▶ _Work to complete_:
Begin at the top of the records below and return each line exactly through the line with "Mov 2 </td>". Skip pictures.

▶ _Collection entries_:
--------------------

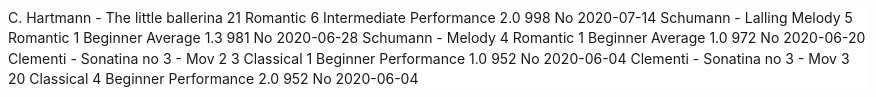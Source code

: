    <td style="text-align:left;font-weight: bold;color: black !important;"> C. Hartmann - The little ballerina </td>
   <td style="text-align:right;font-weight: bold;color: black !important;"> 21 </td>
   <td style="text-align:left;"> Romantic </td>
   <td style="text-align:left;"> 6 </td>
   <td style="text-align:left;"> Intermediate </td>
   <td style="text-align:left;"> Performance </td>
   <td style="text-align:right;"> 2.0 </td>
   <td style="text-align:right;"> 998 </td>
   <td style="text-align:left;"> No </td>
   <td style="text-align:left;"> 2020-07-14 </td>
  </tr>
  <tr>
   <td style="text-align:left;font-weight: bold;color: black !important;"> Schumann - Lalling Melody </td>
   <td style="text-align:right;font-weight: bold;color: black !important;"> 5 </td>
   <td style="text-align:left;"> Romantic </td>
   <td style="text-align:left;"> 1 </td>
   <td style="text-align:left;"> Beginner </td>
   <td style="text-align:left;"> Average </td>
   <td style="text-align:right;"> 1.3 </td>
   <td style="text-align:right;"> 981 </td>
   <td style="text-align:left;"> No </td>
   <td style="text-align:left;"> 2020-06-28 </td>
  </tr>
  <tr>
   <td style="text-align:left;font-weight: bold;color: black !important;"> Schumann - Melody </td>
   <td style="text-align:right;font-weight: bold;color: black !important;"> 4 </td>
   <td style="text-align:left;"> Romantic </td>
   <td style="text-align:left;"> 1 </td>
   <td style="text-align:left;"> Beginner </td>
   <td style="text-align:left;"> Average </td>
   <td style="text-align:right;"> 1.0 </td>
   <td style="text-align:right;"> 972 </td>
   <td style="text-align:left;"> No </td>
   <td style="text-align:left;"> 2020-06-20 </td>
  </tr>
  <tr>
   <td style="text-align:left;font-weight: bold;color: black !important;"> Clementi - Sonatina no 3 - Mov 2 </td>
   <td style="text-align:right;font-weight: bold;color: black !important;"> 3 </td>
   <td style="text-align:left;"> Classical </td>
   <td style="text-align:left;"> 1 </td>
   <td style="text-align:left;"> Beginner </td>
   <td style="text-align:left;"> Performance </td>
   <td style="text-align:right;"> 1.0 </td>
   <td style="text-align:right;"> 952 </td>
   <td style="text-align:left;"> No </td>
   <td style="text-align:left;"> 2020-06-04 </td>
  </tr>
  <tr>
   <td style="text-align:left;font-weight: bold;color: black !important;"> Clementi - Sonatina no 3 - Mov 3 </td>
   <td style="text-align:right;font-weight: bold;color: black !important;"> 20 </td>
   <td style="text-align:left;"> Classical </td>
   <td style="text-align:left;"> 4 </td>
   <td style="text-align:left;"> Beginner </td>
   <td style="text-align:left;"> Performance </td>
   <td style="text-align:right;"> 2.0 </td>
   <td style="text-align:right;"> 952 </td>
   <td style="text-align:left;"> No </td>
   <td style="text-align:left;"> 2020-06-04 </td>
  </tr>
  <tr>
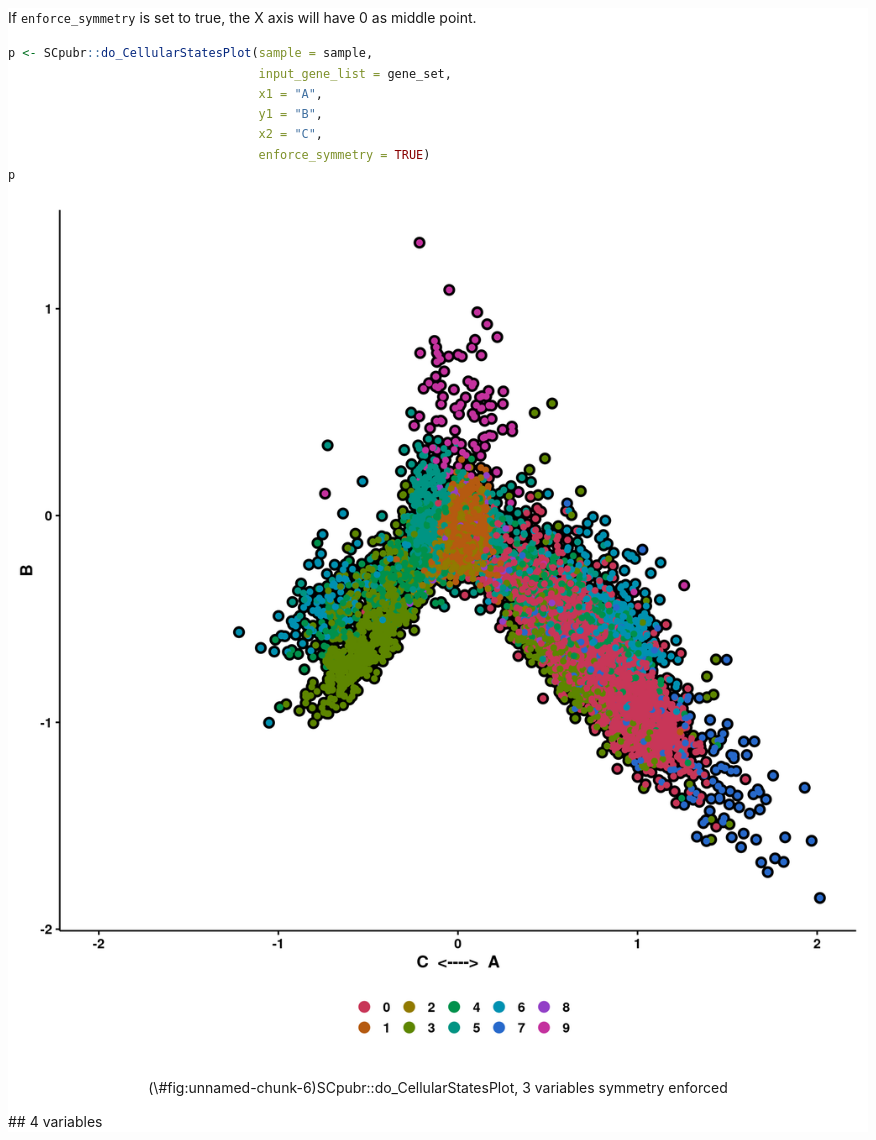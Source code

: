 If `enforce_symmetry` is set to true, the X axis will have 0 as middle point.


```r
p <- SCpubr::do_CellularStatesPlot(sample = sample,
                                   input_gene_list = gene_set,
                                   x1 = "A",
                                   y1 = "B",
                                   x2 = "C",
                                   enforce_symmetry = TRUE)
p
```

<div class="figure" style="text-align: center">
<img src="20-CellularStatePlots_files/figure-html/unnamed-chunk-6-1.png" alt="SCpubr::do_CellularStatesPlot, 3 variables symmetry enforced" width="100%" height="100%" />
<p class="caption">(\#fig:unnamed-chunk-6)SCpubr::do_CellularStatesPlot, 3 variables symmetry enforced</p>
</div>
## 4 variables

--------------------

▶ _Task response_:
Source code

:    <td style="text-align:left;font-weight: bold;color: black !important;"> C. Hartmann - The little ballerina </td>
   <td style="text-align:right;font-weight: bold;color: black !important;"> 21 </td>
   <td style="text-align:left;"> Romantic </td>
   <td style="text-align:left;"> 6 </td>
   <td style="text-align:left;"> Intermediate </td>
   <td style="text-align:left;"> Performance </td>
   <td style="text-align:right;"> 2.0 </td>
   <td style="text-align:right;"> 998 </td>
   <td style="text-align:left;"> No </td>
   <td style="text-align:left;"> 2020-07-14 </td>
  </tr>
  <tr>
   <td style="text-align:left;font-weight: bold;color: black !important;"> Schumann - Lalling Melody </td>
   <td style="text-align:right;font-weight: bold;color: black !important;"> 5 </td>
   <td style="text-align:left;"> Romantic </td>
   <td style="text-align:left;"> 1 </td>
   <td style="text-align:left;"> Beginner </td>
   <td style="text-align:left;"> Average </td>
   <td style="text-align:right;"> 1.3 </td>
   <td style="text-align:right;"> 981 </td>
   <td style="text-align:left;"> No </td>
   <td style="text-align:left;"> 2020-06-28 </td>
  </tr>
  <tr>
   <td style="text-align:left;font-weight: bold;color: black !important;"> Schumann - Melody </td>
   <td style="text-align:right;font-weight: bold;color: black !important;"> 4 </td>
   <td style="text-align:left;"> Romantic </td>
   <td style="text-align:left;"> 1 </td>
   <td style="text-align:left;"> Beginner </td>
   <td style="text-align:left;"> Average </td>
   <td style="text-align:right;"> 1.0 </td>
   <td style="text-align:right;"> 972 </td>
   <td style="text-align:left;"> No </td>
   <td style="text-align:left;"> 2020-06-20 </td>
  </tr>
  <tr>
   <td style="text-align:left;font-weight: bold;color: black !important;"> Clementi - Sonatina no 3 - Mov 2 </td>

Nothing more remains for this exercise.